Cochabamba, jueves 26 de abril de 2018
MIRADAS ANTROPOLÓGICAS

Corazón o cerebro

| | 09 ene 2018

¿Se ama con el corazón o con el cerebro? Aunque no lo crean, la ciencia también se ha ocupado del tema. La antropóloga y bióloga Helen Fisher, con el fin de entender la complejidad del sentimiento del amor, investigó los mecanismos cerebrales que se enredan en el proceso del enamoramiento. Para tal fin, escanearon cerebros de personas enamoradas con el objetivo de observar si hay activación en alguna zona cerebral. Al realizar las pruebas, se pidió a los participantes del estudio dos fotografías: una de la persona amada y otra sin ningún significado. Una vez que la persona era introducida dentro del escáner cerebral, primero se le mostraba en la pantalla la fotografía del supuesto amor durante unos segundos, mientras, el escáner registraba el flujo sanguíneo en distintas regiones del cerebro. Después se pedía a los individuos que observaran un número aleatorio, y luego debían restarlo de siete en siete, para luego mirar la fotografía neutra donde se le volvería a realizar un escáner. Esto se repetía varias veces para obtener un número significativo de imágenes del cerebro y así asegurar la consistencia de lo que se obtenía mientras se miraban ambas fotografías.

Eran varias partes del cerebro de los enamorados que reaccionaban durante el experimento.
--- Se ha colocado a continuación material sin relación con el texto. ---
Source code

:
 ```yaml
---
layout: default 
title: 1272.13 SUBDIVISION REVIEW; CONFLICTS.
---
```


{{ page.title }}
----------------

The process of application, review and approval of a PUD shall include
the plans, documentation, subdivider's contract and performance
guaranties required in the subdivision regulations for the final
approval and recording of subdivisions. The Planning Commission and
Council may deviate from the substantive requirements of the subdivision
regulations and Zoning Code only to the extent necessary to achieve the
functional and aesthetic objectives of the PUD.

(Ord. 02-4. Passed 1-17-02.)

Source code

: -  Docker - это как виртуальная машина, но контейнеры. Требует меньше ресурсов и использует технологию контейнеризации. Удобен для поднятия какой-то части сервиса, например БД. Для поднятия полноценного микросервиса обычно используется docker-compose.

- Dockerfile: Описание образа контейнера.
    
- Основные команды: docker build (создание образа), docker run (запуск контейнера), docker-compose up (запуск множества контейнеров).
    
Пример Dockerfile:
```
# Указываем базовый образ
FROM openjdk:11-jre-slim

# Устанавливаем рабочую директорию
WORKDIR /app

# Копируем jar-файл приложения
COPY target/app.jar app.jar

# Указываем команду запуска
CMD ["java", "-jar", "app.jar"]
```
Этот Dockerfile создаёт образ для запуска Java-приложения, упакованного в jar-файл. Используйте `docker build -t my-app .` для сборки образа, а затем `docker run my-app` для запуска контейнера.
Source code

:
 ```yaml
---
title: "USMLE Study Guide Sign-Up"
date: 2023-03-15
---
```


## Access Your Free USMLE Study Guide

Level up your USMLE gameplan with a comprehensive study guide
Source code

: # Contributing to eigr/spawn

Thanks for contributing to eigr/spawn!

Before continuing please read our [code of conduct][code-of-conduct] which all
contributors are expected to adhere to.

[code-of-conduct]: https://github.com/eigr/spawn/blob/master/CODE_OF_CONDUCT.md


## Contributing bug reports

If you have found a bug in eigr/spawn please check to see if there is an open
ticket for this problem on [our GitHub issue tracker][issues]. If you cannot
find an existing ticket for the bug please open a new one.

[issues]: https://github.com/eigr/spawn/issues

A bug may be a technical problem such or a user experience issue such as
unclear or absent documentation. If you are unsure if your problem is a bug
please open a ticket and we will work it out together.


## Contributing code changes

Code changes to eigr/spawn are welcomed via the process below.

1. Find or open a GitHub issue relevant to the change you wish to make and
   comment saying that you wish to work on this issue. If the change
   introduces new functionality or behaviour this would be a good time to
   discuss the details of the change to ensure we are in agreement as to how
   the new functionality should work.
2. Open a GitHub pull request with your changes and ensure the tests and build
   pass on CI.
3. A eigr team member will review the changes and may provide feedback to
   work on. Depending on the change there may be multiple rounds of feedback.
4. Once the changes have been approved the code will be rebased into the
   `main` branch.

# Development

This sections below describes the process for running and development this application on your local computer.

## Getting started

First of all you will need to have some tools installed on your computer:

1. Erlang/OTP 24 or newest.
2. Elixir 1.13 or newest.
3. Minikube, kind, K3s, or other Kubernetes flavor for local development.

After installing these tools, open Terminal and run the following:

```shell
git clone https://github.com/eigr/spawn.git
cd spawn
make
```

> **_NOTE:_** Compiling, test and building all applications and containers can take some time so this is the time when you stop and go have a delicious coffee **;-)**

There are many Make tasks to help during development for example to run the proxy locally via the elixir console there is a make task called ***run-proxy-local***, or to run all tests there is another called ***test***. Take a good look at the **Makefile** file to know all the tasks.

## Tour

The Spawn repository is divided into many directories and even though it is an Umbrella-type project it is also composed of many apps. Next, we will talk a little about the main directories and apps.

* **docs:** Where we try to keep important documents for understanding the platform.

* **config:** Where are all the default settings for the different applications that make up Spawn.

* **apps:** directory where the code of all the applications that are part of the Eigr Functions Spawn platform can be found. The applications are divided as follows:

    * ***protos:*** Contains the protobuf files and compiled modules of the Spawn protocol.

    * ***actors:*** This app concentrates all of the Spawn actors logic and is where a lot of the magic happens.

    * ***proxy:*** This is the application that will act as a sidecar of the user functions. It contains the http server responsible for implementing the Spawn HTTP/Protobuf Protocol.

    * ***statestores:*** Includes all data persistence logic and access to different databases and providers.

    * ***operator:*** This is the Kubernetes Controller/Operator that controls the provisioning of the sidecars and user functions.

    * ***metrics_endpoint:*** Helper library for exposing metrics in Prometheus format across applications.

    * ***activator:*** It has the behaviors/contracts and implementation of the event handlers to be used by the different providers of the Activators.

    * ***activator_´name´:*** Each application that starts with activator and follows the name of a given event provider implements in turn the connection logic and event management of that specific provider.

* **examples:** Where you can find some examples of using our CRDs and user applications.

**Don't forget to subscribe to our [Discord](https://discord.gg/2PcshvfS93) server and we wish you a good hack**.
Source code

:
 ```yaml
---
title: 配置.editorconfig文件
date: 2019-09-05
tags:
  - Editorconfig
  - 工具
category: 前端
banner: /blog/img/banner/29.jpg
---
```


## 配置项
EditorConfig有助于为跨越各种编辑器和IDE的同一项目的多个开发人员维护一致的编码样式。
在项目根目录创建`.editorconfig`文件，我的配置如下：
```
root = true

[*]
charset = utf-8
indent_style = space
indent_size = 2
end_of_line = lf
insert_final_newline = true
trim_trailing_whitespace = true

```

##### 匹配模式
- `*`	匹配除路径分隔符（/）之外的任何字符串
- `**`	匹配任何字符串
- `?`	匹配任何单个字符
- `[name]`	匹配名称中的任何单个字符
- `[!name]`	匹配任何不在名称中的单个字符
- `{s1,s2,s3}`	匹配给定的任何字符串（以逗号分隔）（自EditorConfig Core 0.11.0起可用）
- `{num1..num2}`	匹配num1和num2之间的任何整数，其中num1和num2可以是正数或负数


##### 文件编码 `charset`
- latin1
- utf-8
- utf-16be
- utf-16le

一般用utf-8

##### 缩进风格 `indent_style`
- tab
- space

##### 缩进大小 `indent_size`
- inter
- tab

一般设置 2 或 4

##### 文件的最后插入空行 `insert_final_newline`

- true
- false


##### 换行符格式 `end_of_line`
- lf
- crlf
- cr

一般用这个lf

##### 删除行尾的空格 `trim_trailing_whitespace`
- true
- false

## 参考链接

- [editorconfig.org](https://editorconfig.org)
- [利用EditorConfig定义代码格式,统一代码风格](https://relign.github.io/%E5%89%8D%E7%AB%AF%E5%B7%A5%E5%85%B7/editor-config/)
Sin embargo, parece ser que hay dos regiones que revisten una importancia especial en la sublime experiencia de estar enamorado. Y en efecto, estas zonas del cerebro se tornan especialmente activas cuando un amante mira la foto del ser amado.
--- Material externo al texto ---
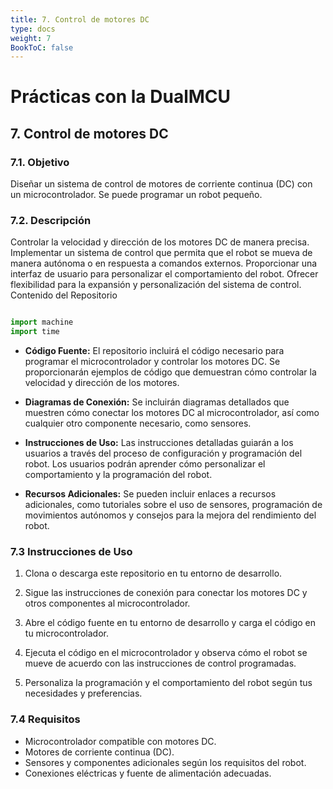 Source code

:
 ```yaml
---
title: 7. Control de motores DC
type: docs
weight: 7
BookToC: false
---
```


# Prácticas con la DualMCU

## 7. Control de motores DC
### 7.1. Objetivo
Diseñar un sistema de control de motores de corriente continua (DC) con un microcontrolador. Se puede programar un robot pequeño.


### 7.2. Descripción
Controlar la velocidad y dirección de los motores DC de manera precisa.
Implementar un sistema de control que permita que el robot se mueva de manera autónoma o en respuesta a comandos externos.
Proporcionar una interfaz de usuario para personalizar el comportamiento del robot.
Ofrecer flexibilidad para la expansión y personalización del sistema de control.
Contenido del Repositorio

```python

import machine
import time


```



+ **Código Fuente:** El repositorio incluirá el código necesario para programar el microcontrolador y controlar los motores DC. Se proporcionarán ejemplos de código que demuestran cómo controlar la velocidad y dirección de los motores.

+ **Diagramas de Conexión:** Se incluirán diagramas detallados que muestren cómo conectar los motores DC al microcontrolador, así como cualquier otro componente necesario, como sensores.

+ **Instrucciones de Uso:** Las instrucciones detalladas guiarán a los usuarios a través del proceso de configuración y programación del robot. Los usuarios podrán aprender cómo personalizar el comportamiento y la programación del robot.

+ **Recursos Adicionales:** Se pueden incluir enlaces a recursos adicionales, como tutoriales sobre el uso de sensores, programación de movimientos autónomos y consejos para la mejora del rendimiento del robot.

### 7.3 Instrucciones de Uso

1. Clona o descarga este repositorio en tu entorno de desarrollo.

1. Sigue las instrucciones de conexión para conectar los motores DC y otros componentes al microcontrolador.

1. Abre el código fuente en tu entorno de desarrollo y carga el código en tu microcontrolador.

1. Ejecuta el código en el microcontrolador y observa cómo el robot se mueve de acuerdo con las instrucciones de control programadas.

1. Personaliza la programación y el comportamiento del robot según tus necesidades y preferencias.

### 7.4 Requisitos
+ Microcontrolador compatible con motores DC.
+ Motores de corriente continua (DC).
+ Sensores y componentes adicionales según los requisitos del robot.
+ Conexiones eléctricas y fuente de alimentación adecuadas.
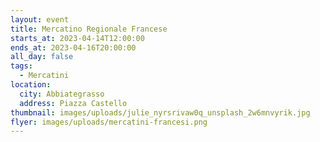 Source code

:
 ```yaml
---
layout: event
title: Mercatino Regionale Francese
starts_at: 2023-04-14T12:00:00
ends_at: 2023-04-16T20:00:00
all_day: false
tags:
  - Mercatini
location:
  city: Abbiategrasso
  address: Piazza Castello
thumbnail: images/uploads/julie_nyrsrivaw0q_unsplash_2w6mnvyrik.jpg
flyer: images/uploads/mercatini-francesi.png
---
```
A partir de su estudio, Fisher cambió radicalmente el modo de pensar sobre el amor. Antes se consideraba que el amor implicaba una gama de distintas emociones que abarcaban desde la euforia hasta la desesperación. Tras el estudio, se llega a la conclusión de que el amor es un poderoso sistema de motivación, un impulso básico de emparejamiento. Pero, ¿por qué es un impulso y no una emoción o una gama de emociones? La pasión es difícil que desaparezca como cualquier otro impulso, como el hambre, la sed, etc., además de que es complicado de controlar, a diferencia de las emociones. Pues bien, todo lo señalado se relaciona con el amor romántico o enamoramiento, esas mariposas en el estómago cuando se piensa en el ser amado.
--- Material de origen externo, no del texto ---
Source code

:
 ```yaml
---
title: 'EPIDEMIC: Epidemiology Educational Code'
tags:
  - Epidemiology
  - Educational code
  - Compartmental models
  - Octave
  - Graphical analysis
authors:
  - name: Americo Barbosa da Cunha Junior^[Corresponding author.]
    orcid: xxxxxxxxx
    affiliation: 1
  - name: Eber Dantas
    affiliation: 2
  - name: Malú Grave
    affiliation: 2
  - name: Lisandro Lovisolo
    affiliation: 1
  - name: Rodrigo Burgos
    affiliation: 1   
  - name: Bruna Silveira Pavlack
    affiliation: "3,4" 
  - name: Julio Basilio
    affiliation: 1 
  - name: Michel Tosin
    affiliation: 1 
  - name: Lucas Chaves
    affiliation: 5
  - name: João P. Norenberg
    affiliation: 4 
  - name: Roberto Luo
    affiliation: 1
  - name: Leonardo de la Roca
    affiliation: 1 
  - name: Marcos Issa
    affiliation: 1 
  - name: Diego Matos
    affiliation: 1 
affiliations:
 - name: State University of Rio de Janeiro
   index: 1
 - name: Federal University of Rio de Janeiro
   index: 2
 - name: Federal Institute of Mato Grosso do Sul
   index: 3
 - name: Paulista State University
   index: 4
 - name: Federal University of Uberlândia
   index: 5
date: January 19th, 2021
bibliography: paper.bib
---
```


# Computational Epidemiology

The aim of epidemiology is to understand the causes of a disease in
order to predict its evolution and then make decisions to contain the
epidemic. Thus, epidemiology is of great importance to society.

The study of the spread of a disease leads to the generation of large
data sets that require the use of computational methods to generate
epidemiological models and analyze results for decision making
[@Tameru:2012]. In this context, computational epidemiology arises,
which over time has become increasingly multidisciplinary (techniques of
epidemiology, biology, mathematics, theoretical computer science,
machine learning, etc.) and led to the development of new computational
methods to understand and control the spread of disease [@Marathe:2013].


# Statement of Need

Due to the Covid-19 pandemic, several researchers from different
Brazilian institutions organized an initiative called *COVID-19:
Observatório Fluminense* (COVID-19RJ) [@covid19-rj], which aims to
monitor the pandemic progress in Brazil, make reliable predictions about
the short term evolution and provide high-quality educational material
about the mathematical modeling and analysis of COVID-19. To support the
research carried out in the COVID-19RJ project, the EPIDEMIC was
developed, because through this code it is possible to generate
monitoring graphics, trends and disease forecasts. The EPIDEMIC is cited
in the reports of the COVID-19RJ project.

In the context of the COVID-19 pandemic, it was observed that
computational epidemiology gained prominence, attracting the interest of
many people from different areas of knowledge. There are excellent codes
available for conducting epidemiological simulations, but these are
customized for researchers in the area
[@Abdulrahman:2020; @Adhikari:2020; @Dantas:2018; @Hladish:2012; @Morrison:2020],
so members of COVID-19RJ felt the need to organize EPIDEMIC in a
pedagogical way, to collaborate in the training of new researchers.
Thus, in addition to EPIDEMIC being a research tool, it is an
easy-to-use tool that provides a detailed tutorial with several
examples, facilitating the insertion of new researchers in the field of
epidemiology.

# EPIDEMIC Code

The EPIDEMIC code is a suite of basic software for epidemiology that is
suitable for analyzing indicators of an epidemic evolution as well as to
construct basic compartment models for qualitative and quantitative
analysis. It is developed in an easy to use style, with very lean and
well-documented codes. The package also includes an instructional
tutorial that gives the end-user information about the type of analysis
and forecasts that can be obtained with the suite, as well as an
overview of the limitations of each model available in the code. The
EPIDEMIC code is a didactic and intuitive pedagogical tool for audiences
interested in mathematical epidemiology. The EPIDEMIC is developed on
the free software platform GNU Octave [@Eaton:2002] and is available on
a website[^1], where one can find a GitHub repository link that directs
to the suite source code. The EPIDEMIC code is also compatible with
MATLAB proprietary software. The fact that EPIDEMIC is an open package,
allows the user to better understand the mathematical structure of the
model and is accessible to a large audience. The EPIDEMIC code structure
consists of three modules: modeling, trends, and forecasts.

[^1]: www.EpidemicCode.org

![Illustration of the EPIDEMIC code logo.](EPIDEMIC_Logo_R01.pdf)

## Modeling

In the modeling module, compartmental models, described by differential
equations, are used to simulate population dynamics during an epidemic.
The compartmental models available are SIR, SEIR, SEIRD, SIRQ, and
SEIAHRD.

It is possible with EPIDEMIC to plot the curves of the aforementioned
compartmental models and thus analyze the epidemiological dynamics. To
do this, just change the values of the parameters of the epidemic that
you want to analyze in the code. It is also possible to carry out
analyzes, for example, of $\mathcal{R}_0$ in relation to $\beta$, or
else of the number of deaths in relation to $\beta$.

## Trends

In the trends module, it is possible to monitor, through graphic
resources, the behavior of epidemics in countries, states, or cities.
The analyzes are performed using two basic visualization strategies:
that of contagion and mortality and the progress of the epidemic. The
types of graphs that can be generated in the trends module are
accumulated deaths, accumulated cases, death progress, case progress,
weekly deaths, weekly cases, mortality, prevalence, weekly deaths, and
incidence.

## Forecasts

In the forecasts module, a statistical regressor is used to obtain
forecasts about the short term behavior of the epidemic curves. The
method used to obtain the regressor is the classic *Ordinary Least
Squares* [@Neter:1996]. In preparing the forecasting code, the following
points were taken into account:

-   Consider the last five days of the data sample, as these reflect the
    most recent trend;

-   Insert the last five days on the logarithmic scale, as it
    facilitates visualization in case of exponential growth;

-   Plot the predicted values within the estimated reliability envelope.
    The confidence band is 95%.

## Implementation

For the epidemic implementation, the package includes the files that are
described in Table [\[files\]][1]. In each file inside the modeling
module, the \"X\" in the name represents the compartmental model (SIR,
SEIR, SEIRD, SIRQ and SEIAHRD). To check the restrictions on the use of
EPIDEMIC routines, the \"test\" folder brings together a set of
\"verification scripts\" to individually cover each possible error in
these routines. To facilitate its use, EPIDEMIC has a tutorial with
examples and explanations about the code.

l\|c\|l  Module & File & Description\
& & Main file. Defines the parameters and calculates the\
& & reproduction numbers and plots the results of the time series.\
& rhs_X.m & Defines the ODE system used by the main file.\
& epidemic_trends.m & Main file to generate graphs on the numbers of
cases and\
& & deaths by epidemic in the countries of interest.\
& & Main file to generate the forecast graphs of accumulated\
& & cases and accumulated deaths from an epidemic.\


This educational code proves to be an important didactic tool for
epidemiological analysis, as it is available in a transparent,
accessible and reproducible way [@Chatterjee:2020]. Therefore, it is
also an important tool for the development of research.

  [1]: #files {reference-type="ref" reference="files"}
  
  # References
Para Fisher, el amor romántico evolucionó en el cerebro para orientar toda nuestra atención y motivación sobre una persona específica. Pero esto no termina aquí. Para volver más complejo el amor, este sistema cerebral que genera una fuerza tan intensa como el amor romántico, también se encuentra intrínsecamente relacionado con otros dos impulsos básicos para el apareamiento: el deseo sexual y la necesidad de establecer un apego profundo con la pareja. La duda es, por qué se sigue amando cuando el amor no es correspondido.

No obstante, independientemente que el amor romántico, el deseo sexual y el apego suceden tal como se explicó, no necesariamente sigue ese orden. Del mismo modo, el sentimiento de cariño hacia un amigo puede irrumpir en amor intenso. Inclusive es posible sentir atracción sexual por una persona, amor romántico por otra y un profundo apego por otra diferente. Con todo, esta sugerente teoría abre puertas en el intento de explicar otra conducta en este enredo: la infidelidad.